• DIRECTIONS
When the line containing "- Markdown Extras" is found in the data below, copy it and each line after it through the line containing "- Support [decode", exactly and with no others.

• DATA PROVIDED
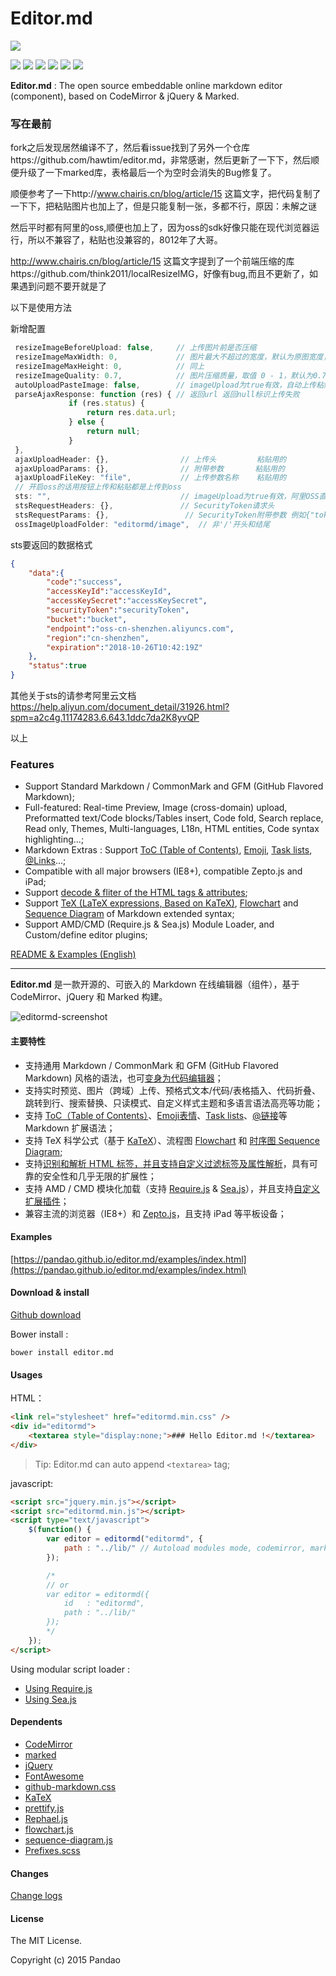 # Editor.md

![](https://pandao.github.io/editor.md/images/logos/editormd-logo-180x180.png)

![](https://img.shields.io/github/stars/pandao/editor.md.svg)
![](https://img.shields.io/github/forks/pandao/editor.md.svg)
![](https://img.shields.io/github/tag/pandao/editor.md.svg)
![](https://img.shields.io/github/release/pandao/editor.md.svg)
![](https://img.shields.io/github/issues/pandao/editor.md.svg)
![](https://img.shields.io/bower/v/editor.md.svg)

**Editor.md** : The open source embeddable online markdown editor (component), based on CodeMirror & jQuery & Marked.

### 写在最前

   fork之后发现居然编译不了，然后看issue找到了另外一个仓库https://github.com/hawtim/editor.md，非常感谢，然后更新了一下下，然后顺便升级了一下marked库，表格最后一个为空时会消失的Bug修复了。  
     
   顺便参考了一下http://www.chairis.cn/blog/article/15 这篇文字，把代码复制了一下下，把粘贴图片也加上了，但是只能复制一张，多都不行，原因：未解之谜
   
   然后平时都有阿里的oss,顺便也加上了，因为oss的sdk好像只能在现代浏览器运行，所以不兼容了，粘贴也没兼容的，8012年了大哥。
     
   http://www.chairis.cn/blog/article/15 这篇文字提到了一个前端压缩的库https://github.com/think2011/localResizeIMG，好像有bug,而且不更新了，如果遇到问题不要开就是了  
   
   以下是使用方法
   
   新增配置
   ```javascript
    resizeImageBeforeUpload: false,     // 上传图片前是否压缩
    resizeImageMaxWidth: 0,             // 图片最大不超过的宽度，默认为原图宽度，高度不设时会适应宽度。
    resizeImageMaxHeight: 0,            // 同上
    resizeImageQuality: 0.7,            // 图片压缩质量，取值 0 - 1，默认为0.7
    autoUploadPasteImage: false,        // imageUpload为true有效，自动上传粘贴的图片
    parseAjaxResponse: function (res) {	// 返回url 返回null标识上传失败
                if (res.status) {
                    return res.data.url;
                } else {
                    return null;
                }
    },
    ajaxUploadHeader: {},                // 上传头         粘贴用的
    ajaxUploadParams: {},                // 附带参数       粘贴用的
    ajaxUploadFileKey: "file",           // 上传参数名称    粘贴用的
    // 开启oss的话用按钮上传和粘贴都是上传到oss
	sts: "",                             // imageUpload为true有效，阿里OSS直连上传Token服务器地址，优先级高于imageUploadURL
    stsRequestHeaders: {},               // SecurityToken请求头
    stsRequestParams: {},                 // SecurityToken附带参数 例如{"token":"helloworld"}
    ossImageUploadFolder: "editormd/image",  // 非'/'开头和结尾
   ```  
   
   sts要返回的数据格式
   ```json
   {
       "data":{
           "code":"success",    
           "accessKeyId":"accessKeyId",
           "accessKeySecret":"accessKeySecret",
           "securityToken":"securityToken",
           "bucket":"bucket",
           "endpoint":"oss-cn-shenzhen.aliyuncs.com",
           "region":"cn-shenzhen",
           "expiration":"2018-10-26T10:42:19Z"
       },
       "status":true
   }
   ```

    
其他关于sts的请参考阿里云文档 https://help.aliyun.com/document_detail/31926.html?spm=a2c4g.11174283.6.643.1ddc7da2K8yvQP

以上

### Features

- Support Standard Markdown / CommonMark and GFM (GitHub Flavored Markdown);
- Full-featured: Real-time Preview, Image (cross-domain) upload, Preformatted text/Code blocks/Tables insert, Code fold, Search replace, Read only, Themes, Multi-languages, L18n, HTML entities, Code syntax highlighting...;
- Markdown Extras : Support [ToC (Table of Contents)](https://pandao.github.io/editor.md/examples/toc.html), [Emoji](https://pandao.github.io/editor.md/examples/emoji.html), [Task lists](https://pandao.github.io/editor.md/examples/task-lists.html), [@Links](https://pandao.github.io/editor.md/examples/@links.html)...;
- Compatible with all major browsers (IE8+), compatible Zepto.js and iPad;
- Support [decode & fliter of the HTML tags & attributes](https://pandao.github.io/editor.md/examples/html-tags-decode.html);
- Support [TeX (LaTeX expressions, Based on KaTeX)](https://pandao.github.io/editor.md/examples/katex.html), [Flowchart](https://pandao.github.io/editor.md/examples/flowchart.html) and [Sequence Diagram](https://pandao.github.io/editor.md/examples/sequence-diagram.html) of Markdown extended syntax;
- Support AMD/CMD (Require.js & Sea.js) Module Loader, and Custom/define editor plugins;

[README & Examples (English)](https://pandao.github.io/editor.md/en.html)
  

--------

**Editor.md** 是一款开源的、可嵌入的 Markdown 在线编辑器（组件），基于 CodeMirror、jQuery 和 Marked 构建。

![editormd-screenshot](https://pandao.github.io/editor.md/examples/images/editormd-screenshot.png "editormd-screenshot")

#### 主要特性

- 支持通用 Markdown / CommonMark 和 GFM (GitHub Flavored Markdown) 风格的语法，也可[变身为代码编辑器](https://pandao.github.io/editor.md/examples/change-mode.html)；
- 支持实时预览、图片（跨域）上传、预格式文本/代码/表格插入、代码折叠、跳转到行、搜索替换、只读模式、自定义样式主题和多语言语法高亮等功能；
- 支持 [ToC（Table of Contents）](https://pandao.github.io/editor.md/examples/toc.html)、[Emoji表情](https://pandao.github.io/editor.md/examples/emoji.html)、[Task lists](https://pandao.github.io/editor.md/examples/task-lists.html)、[@链接](https://pandao.github.io/editor.md/examples/@links.html)等 Markdown 扩展语法；
- 支持 TeX 科学公式（基于 [KaTeX](https://pandao.github.io/editor.md/examples/katex.html)）、流程图 [Flowchart](https://pandao.github.io/editor.md/examples/flowchart.html) 和 [时序图 Sequence Diagram](https://pandao.github.io/editor.md/examples/sequence-diagram.html);
- 支持[识别和解析 HTML 标签，并且支持自定义过滤标签及属性解析](https://pandao.github.io/editor.md/examples/html-tags-decode.html)，具有可靠的安全性和几乎无限的扩展性；
- 支持 AMD / CMD 模块化加载（支持 [Require.js](https://pandao.github.io/editor.md/examples/use-requirejs.html) & [Sea.js](https://pandao.github.io/editor.md/examples/use-seajs.html)），并且支持[自定义扩展插件](https://pandao.github.io/editor.md/examples/define-plugin.html)；
- 兼容主流的浏览器（IE8+）和 [Zepto.js](https://pandao.github.io/editor.md/examples/use-zepto.html)，且支持 iPad 等平板设备；

#### Examples

[https://pandao.github.io/editor.md/examples/index.html](https://pandao.github.io/editor.md/examples/index.html)

#### Download & install

[Github download](https://github.com/pandao/editor.md/archive/master.zip)

Bower install :

```shell
bower install editor.md
```

#### Usages

HTML：

```html
<link rel="stylesheet" href="editormd.min.css" />
<div id="editormd">
    <textarea style="display:none;">### Hello Editor.md !</textarea>
</div>
```

> Tip: Editor.md can auto append `<textarea>` tag;

javascript:

```html
<script src="jquery.min.js"></script>
<script src="editormd.min.js"></script>
<script type="text/javascript">
    $(function() {
        var editor = editormd("editormd", {
            path : "../lib/" // Autoload modules mode, codemirror, marked... dependents libs path
        });

        /*
        // or
        var editor = editormd({
            id   : "editormd",
            path : "../lib/"
        });
        */
    });
</script>
```

Using modular script loader :

- [Using Require.js](https://github.com/pandao/editor.md/tree/master/examples/use-requirejs.html)
- [Using Sea.js](https://github.com/pandao/editor.md/tree/master/examples/use-seajs.html)

#### Dependents

- [CodeMirror](http://codemirror.net/ "CodeMirror")
- [marked](https://github.com/chjj/marked "marked")
- [jQuery](http://jquery.com/ "jQuery")
- [FontAwesome](http://fontawesome.io/ "FontAwesome")
- [github-markdown.css](https://github.com/sindresorhus/github-markdown-css "github-markdown.css")
- [KaTeX](http://khan.github.io/KaTeX/ "KaTeX")
- [prettify.js](http://code.google.com/p/google-code-prettify/ "prettify.js")
- [Rephael.js](http://raphaeljs.com/ "Rephael.js")
- [flowchart.js](http://adrai.github.io/flowchart.js/ "flowchart.js")
- [sequence-diagram.js](http://bramp.github.io/js-sequence-diagrams/ "sequence-diagram.js")
- [Prefixes.scss](https://github.com/pandao/prefixes.scss "Prefixes.scss")

#### Changes

[Change logs](https://github.com/pandao/editor.md/blob/master/CHANGE.md)

#### License

The MIT License.

Copyright (c) 2015 Pandao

• TASK RESPONSE
- Markdown Extras : Support [ToC (Table of Contents)](https://pandao.github.io/editor.md/examples/toc.html), [Emoji](https://pandao.github.io/editor.md/examples/emoji.html), [Task lists](https://pandao.github.io/editor.md/examples/task-lists.html), [@Links](https://pandao.github.io/editor.md/examples/@links.html)...;
- Compatible with all major browsers (IE8+), compatible Zepto.js and iPad;
- Support [decode & fliter of the HTML tags & attributes](https://pandao.github.io/editor.md/examples/html-tags-decode.html);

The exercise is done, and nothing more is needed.